@niconrok wrote:
Neither, it happens from time to time doing http get requests on json objects.
Good choice, working with JSON objects!
Off topic: I used JSON objects very often to create a remote GUI for a device. I used this kind of expressions:
/audio_set?room=3&chlist=
[
{"name":"Aux-1L","channel":1,"freq":0},
{"name":"Aux-2L","channel":3,"freq":0},
{"name":"Aux-3L","channel":5,"freq":0},
{"name":"Aux-4L","channel":7,"freq":0},
{"name":"MP3-Stream","channel":17,"freq":0},
{"name":"92.00","channel":9,"freq":9200},
{"name":"107.10","channel":9,"freq":10710}
]
I was able to avoid this issue by block the task for 1ms before doing the shutdown, but that’s rather a bad solution I would say.
Here I miss the logic: right after the SYN you see a message that looks like a keep-alive packet. Why would it be solved when inserting a delay at FIN before the shutdown?
I send you both sides because wireshark shows that the syn packet are not in order on server side. May that trigger a keep alive?
Very good to send a PCAP from both sides! Two packets indeed arrive in a different order!!

Interesting is, that problem only happens on certain lan/wifi topology. It occures when client and server are connected as followed:
client <-wireless-> router <-cable-> mesh node <-wireless-> mesh node <-cable-> server
You probably understand this better than I do 
So may a syn packet order misalignment lead to this behaviour?
I think so, one packet arrived too early.
I’m ready if you need more information.
The keep-alive packet seems misplaced, but it is a logical response from the stack.
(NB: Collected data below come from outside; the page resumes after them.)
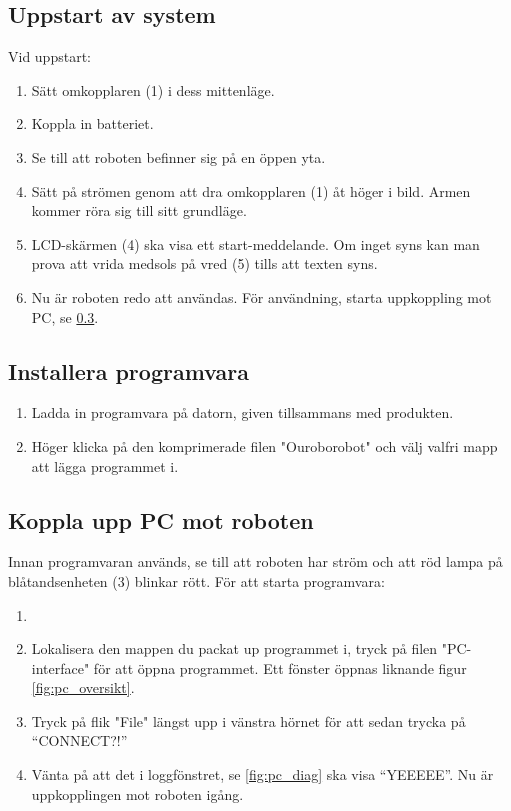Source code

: \documentclass[a4paper,12pt]{article}
\begin{document}
\subsection{Uppstart av system}
Vid uppstart:
\begin{enumerate}
    \item Sätt omkopplaren (1) i dess mittenläge.
    \item Koppla in batteriet.
    \item Se till att roboten befinner sig på en öppen yta.
    \item Sätt på strömen genom att dra omkopplaren (1) åt höger i bild. Armen kommer röra sig till sitt grundläge.
    \item LCD-skärmen (4) ska visa ett start-meddelande. Om inget syns kan man prova att vrida medsols på vred (5) tills att texten syns.
    \item  Nu är roboten redo att användas. För användning, starta uppkoppling mot PC, se \ref{subsec:start_pc}.
\end{enumerate}

\subsection{Installera programvara}
\label{subsec:install_pc}
\begin{enumerate}
    \item Ladda in programvara på datorn, given tillsammans med produkten.
    \item Höger klicka på den komprimerade filen "Ouroborobot" och välj valfri mapp att lägga programmet i.
\end{enumerate}


\subsection{Koppla upp PC mot roboten}
\label{subsec:start_pc}
Innan programvaran används, se till att roboten har ström och att röd lampa på blåtandsenheten (3) blinkar rött. För att starta programvara:
\begin{enumerate}
    \item \item Lokalisera den mappen du packat up programmet i, tryck på filen "PC-interface" för att öppna programmet.  Ett fönster öppnas liknande figur \ref{fig:pc_oversikt}. 
    \item Tryck på flik "File"  längst upp i vänstra hörnet för att sedan trycka på “CONNECT?!”
    \item Vänta på att det i loggfönstret, se \ref{fig:pc_diag}  ska visa “YEEEEE”. Nu är uppkopplingen mot roboten igång. 
\end{enumerate}
\end{document}
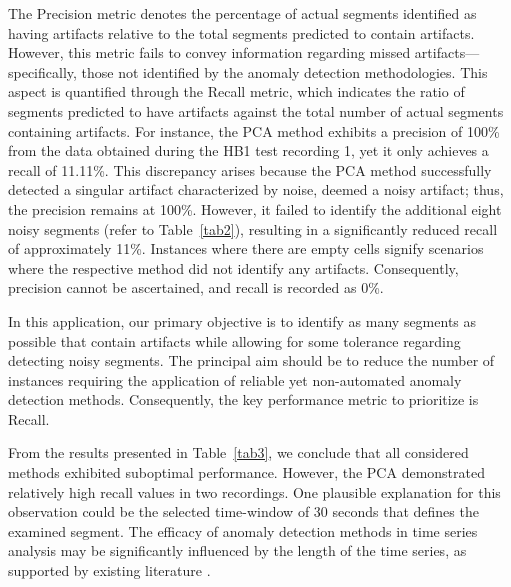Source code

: The Precision metric denotes the percentage of actual segments identified as having artifacts relative to the total segments predicted to contain artifacts. However, this metric fails to convey information regarding missed artifacts---specifically, those not identified by the anomaly detection methodologies. This aspect is quantified through the Recall metric, which indicates the ratio of segments predicted to have artifacts against the total number of actual segments containing artifacts. For instance, the PCA method exhibits a precision of 100\% from the data obtained during the HB1 test recording 1, yet it only achieves a recall of 11.11\%. This discrepancy arises because the PCA method successfully detected a singular artifact characterized by noise, deemed a noisy artifact; thus, the precision remains at 100\%. However, it failed to identify the additional eight noisy segments (refer to Table~\ref{tab2}), resulting in a significantly reduced recall of approximately 11\%. Instances where there are empty cells signify scenarios where the respective method did not identify any artifacts. Consequently, precision cannot be ascertained, and recall is recorded as 0\%.

In this application, our primary objective is to identify as many segments as possible that contain artifacts while allowing for some tolerance regarding detecting noisy segments. The principal aim should be to reduce the number of instances requiring the application of reliable yet non-automated anomaly detection methods. Consequently, the key performance metric to prioritize is Recall.

From the results presented in Table~\ref{tab3}, we conclude that all considered methods exhibited suboptimal performance. However, the PCA demonstrated relatively high recall values in two recordings. One plausible explanation for this observation could be the selected time-window of 30 seconds that defines the examined segment. The efficacy of anomaly detection methods in time series analysis may be significantly influenced by the length of the time series, as supported by existing literature \cite{Lee_2021}.

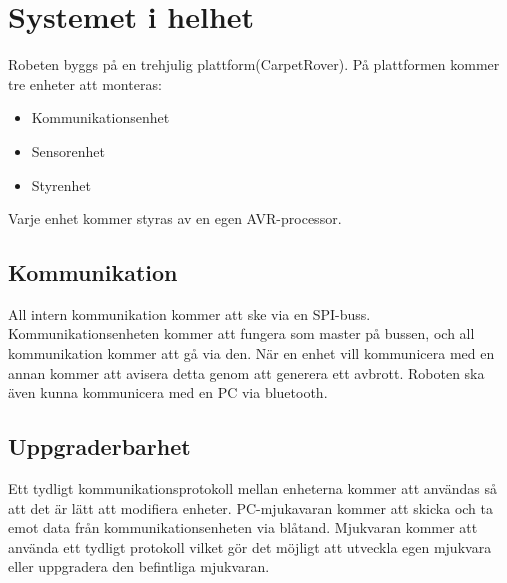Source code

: \section{Systemet i helhet}
Robeten byggs på en trehjulig plattform(CarpetRover). På plattformen kommer tre enheter att monteras:
\begin{itemize}
        \item Kommunikationsenhet
        \item Sensorenhet
        \item Styrenhet
\end{itemize}
Varje enhet kommer styras av en egen AVR-processor.

\subsection{Kommunikation}
All intern kommunikation kommer att ske via en SPI-buss. Kommunikationsenheten kommer att fungera som master på bussen, och all kommunikation kommer att gå via den. När en enhet vill kommunicera med en annan kommer att avisera detta genom att generera ett avbrott. 
Roboten ska även kunna kommunicera med en PC via bluetooth.

\subsection{Uppgraderbarhet}
Ett tydligt kommunikationsprotokoll mellan enheterna kommer att användas så att det är lätt att modifiera enheter. PC-mjukavaran kommer att skicka och ta emot data från kommunikationsenheten via blåtand.
Mjukvaran kommer att använda ett tydligt protokoll vilket gör det möjligt att utveckla egen mjukvara eller uppgradera den befintliga mjukvaran.

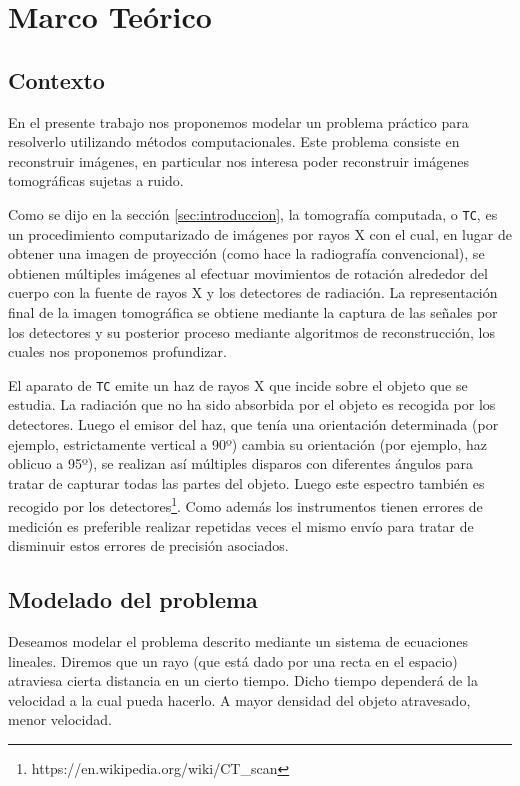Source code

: \section{Marco Teórico}
\label{sec:Marco Teorico}

\subsection{Contexto}
En el presente trabajo nos proponemos modelar un problema práctico para resolverlo utilizando métodos computacionales.
Este problema consiste en reconstruir imágenes, en particular nos interesa
poder reconstruir imágenes tomográficas sujetas a ruido.

Como se dijo en la sección \ref{sec:introduccion}, la tomografía computada, o \verb|TC|, es un procedimiento
computarizado de imágenes por rayos X con el cual, en lugar de obtener una imagen de proyección
(como hace la radiografía convencional),
se obtienen múltiples imágenes al efectuar movimientos de rotación alrededor del cuerpo
con la fuente de rayos X y los detectores de radiación.
La representación final de la imagen tomográfica se obtiene mediante
la captura de las señales por los detectores y su posterior proceso mediante algoritmos de reconstrucción,
los cuales nos proponemos profundizar.

El aparato de \verb|TC| emite un haz de rayos X que incide sobre el objeto que se estudia.
La radiación que no ha sido absorbida por el objeto es recogida por los detectores.
Luego el emisor del haz, que tenía una orientación determinada (por ejemplo, estrictamente vertical a 90º)
cambia su orientación (por ejemplo, haz oblicuo a 95º),
se realizan así múltiples disparos con diferentes ángulos para tratar de capturar todas las partes del objeto.
Luego este espectro también es recogido por los detectores\footnote{https://en.wikipedia.org/wiki/CT\_scan}.
Como además los instrumentos tienen errores de medición es preferible realizar
repetidas veces el mismo envío para tratar de disminuir estos errores de precisión asociados. 

\subsection{Modelado del problema}
Deseamos modelar el problema descrito mediante un sistema de ecuaciones lineales.
Diremos que un rayo (que está dado por una recta en el espacio)
atraviesa cierta distancia en un cierto tiempo.
Dicho tiempo dependerá de la velocidad a la cual pueda hacerlo.
A mayor densidad del objeto atravesado, menor velocidad.

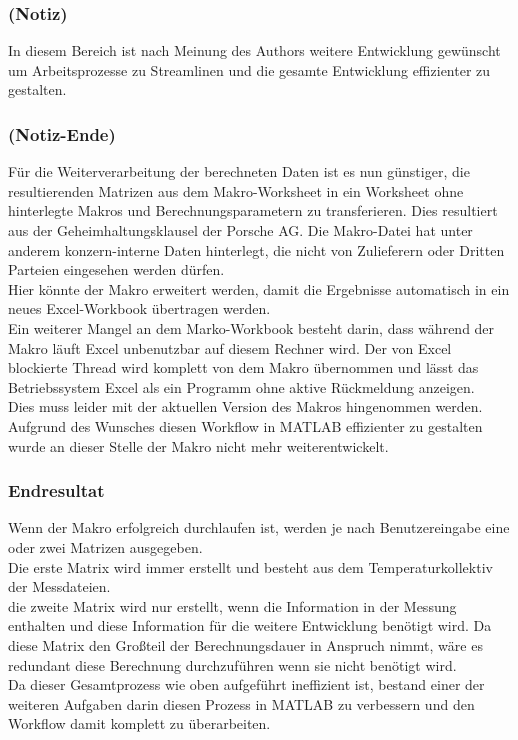 \newpage
\subsubsection*{(Notiz)}
\label{Note1}

In diesem Bereich ist nach Meinung des Authors weitere Entwicklung gewünscht um Arbeitsprozesse zu Streamlinen und die gesamte Entwicklung effizienter zu gestalten.

\subsubsection*{(Notiz-Ende)}

Für die Weiterverarbeitung der berechneten Daten ist es nun günstiger, die resultierenden Matrizen aus dem Makro-Worksheet in ein Worksheet ohne hinterlegte Makros und Berechnungsparametern zu transferieren. Dies resultiert aus der Geheimhaltungsklausel der Porsche AG. Die Makro-Datei hat unter anderem konzern-interne Daten hinterlegt, die nicht von Zulieferern oder Dritten Parteien eingesehen werden dürfen.\\
Hier könnte der Makro erweitert werden, damit die Ergebnisse automatisch in ein neues Excel-Workbook übertragen werden.\\

Ein weiterer Mangel an dem Marko-Workbook besteht darin, dass während der Makro läuft Excel unbenutzbar auf diesem Rechner wird. Der von Excel blockierte Thread wird komplett von dem Makro übernommen und lässt das Betriebssystem Excel als ein Programm ohne aktive Rückmeldung anzeigen. \\
Dies muss leider mit der aktuellen Version des Makros hingenommen werden.\\
Aufgrund des Wunsches diesen Workflow in MATLAB effizienter zu gestalten wurde an dieser Stelle der Makro nicht mehr weiterentwickelt. 

\subsubsection{Endresultat}
\label{Endresultat}

Wenn der Makro erfolgreich durchlaufen ist, werden je nach Benutzereingabe eine oder zwei Matrizen ausgegeben. \\
Die erste Matrix wird immer erstellt und besteht aus dem Temperaturkollektiv der Messdateien. \\
die zweite Matrix wird nur erstellt, wenn die Information in der Messung enthalten und diese Information für die weitere Entwicklung benötigt wird. Da diese Matrix den Großteil der Berechnungsdauer in Anspruch nimmt, wäre es redundant diese Berechnung durchzuführen wenn sie nicht benötigt wird.\\
Da dieser Gesamtprozess wie oben aufgeführt ineffizient ist, bestand einer der weiteren Aufgaben darin diesen Prozess in MATLAB zu verbessern und den Workflow damit komplett zu überarbeiten.

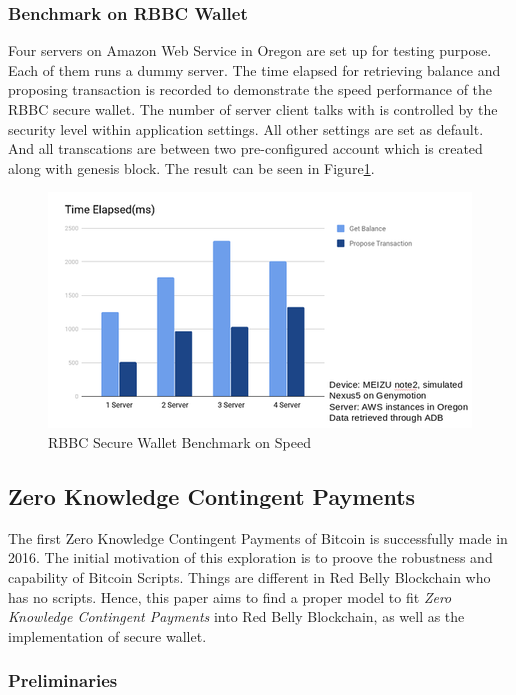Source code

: \documentclass[12pt]{article}
\begin{document}
\subsubsection{Benchmark on RBBC Wallet}

Four servers on Amazon Web Service in Oregon are set up for testing purpose. Each of them runs a dummy server. The time elapsed for retrieving balance and proposing transaction is recorded to demonstrate the speed performance of the RBBC secure wallet. The number of server client talks with is controlled by the security level within application settings. All other settings are set as default. And all transcations are between two pre-configured account which is created along with genesis block. The result can be seen in Figure\ref{fig:benchmark}.

\begin{figure}
   \includegraphics{benchmark.png}
   \caption{RBBC Secure Wallet Benchmark on Speed}
   \label{fig:benchmark} 
\end{figure}

\subsection{Zero Knowledge Contingent Payments}

The first Zero Knowledge Contingent Payments of Bitcoin is successfully made in 2016. The initial motivation of this exploration is to proove the robustness and capability of Bitcoin Scripts. Things are different in Red Belly Blockchain who has no scripts. Hence, this paper aims to find a proper model to fit \textit{Zero Knowledge Contingent Payments} into Red Belly Blockchain, as well as the implementation of secure wallet.

\subsubsection{Preliminaries}
\label{sec:zkcp_preliminaries}
\end{document}
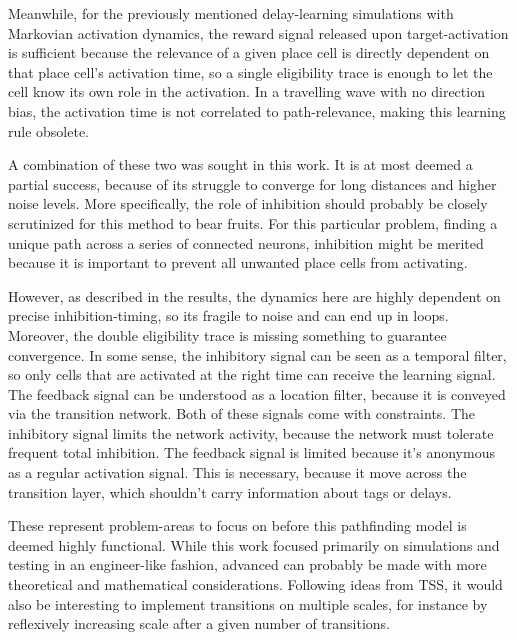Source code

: \documentclass{article}
\begin{document}
Meanwhile, for the previously mentioned delay-learning simulations with Markovian activation dynamics, the reward signal released upon target-activation is sufficient because the relevance of a given place cell is directly dependent on that place cell's activation time, so a single eligibility trace is enough to let the cell know its own role in the activation. In a travelling wave with no direction bias, the activation time is not correlated to path-relevance, making this learning rule obsolete.

A combination of these two was sought in this work. It is at most deemed a partial success, because of its struggle to converge for long distances and higher noise levels. More specifically, the role of inhibition should probably be closely scrutinized for this method to bear fruits. For this particular problem, finding a unique path across a series of connected neurons, inhibition might be merited because it is important to prevent all unwanted place cells from activating.

However, as described in the results, the dynamics here are highly dependent on precise inhibition-timing, so its fragile to noise and can end up in loops. Moreover, the double eligibility trace is missing something to guarantee convergence. In some sense, the inhibitory signal can be seen as a temporal filter, so only cells that are activated at the right time can receive the learning signal. The feedback signal can be understood as a location filter, because it is conveyed via the transition network. Both of these signals come with constraints. The inhibitory signal limits the network activity, because the network must tolerate frequent total inhibition. The feedback signal is limited because it's anonymous as a regular activation signal. This is necessary, because it move across the transition layer, which shouldn't carry information about tags or delays.

These represent problem-areas to focus on before this pathfinding model is deemed highly functional. While this work focused primarily on simulations and testing in an engineer-like fashion, advanced can probably be made with more theoretical and mathematical considerations. Following ideas from TSS, it would also be interesting to implement transitions on multiple scales, for instance by reflexively increasing scale after a given number of transitions.
\end{document}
But is it a problem? Does it disturb the communication? The effective conversation looks OK :
GET /get_pcu_rev_sw HTTP/1.1
Host: 192.168.1.112
Connection: keep-alive
<snip>
Accept-Language: de-DE,de;q=0.9,en-US;q=0.8,en;q=0.7
HTTP/1.1 200 OK
Connection: close
Content-Type: application/json
{
"pcu_rev_sw":"01000000"
}
Or does it disturb the communication?
Normally, TCP is insensitive for order problems. When packet-B arrives earlier that packet-A, the server will send a Selective ACK (SACK).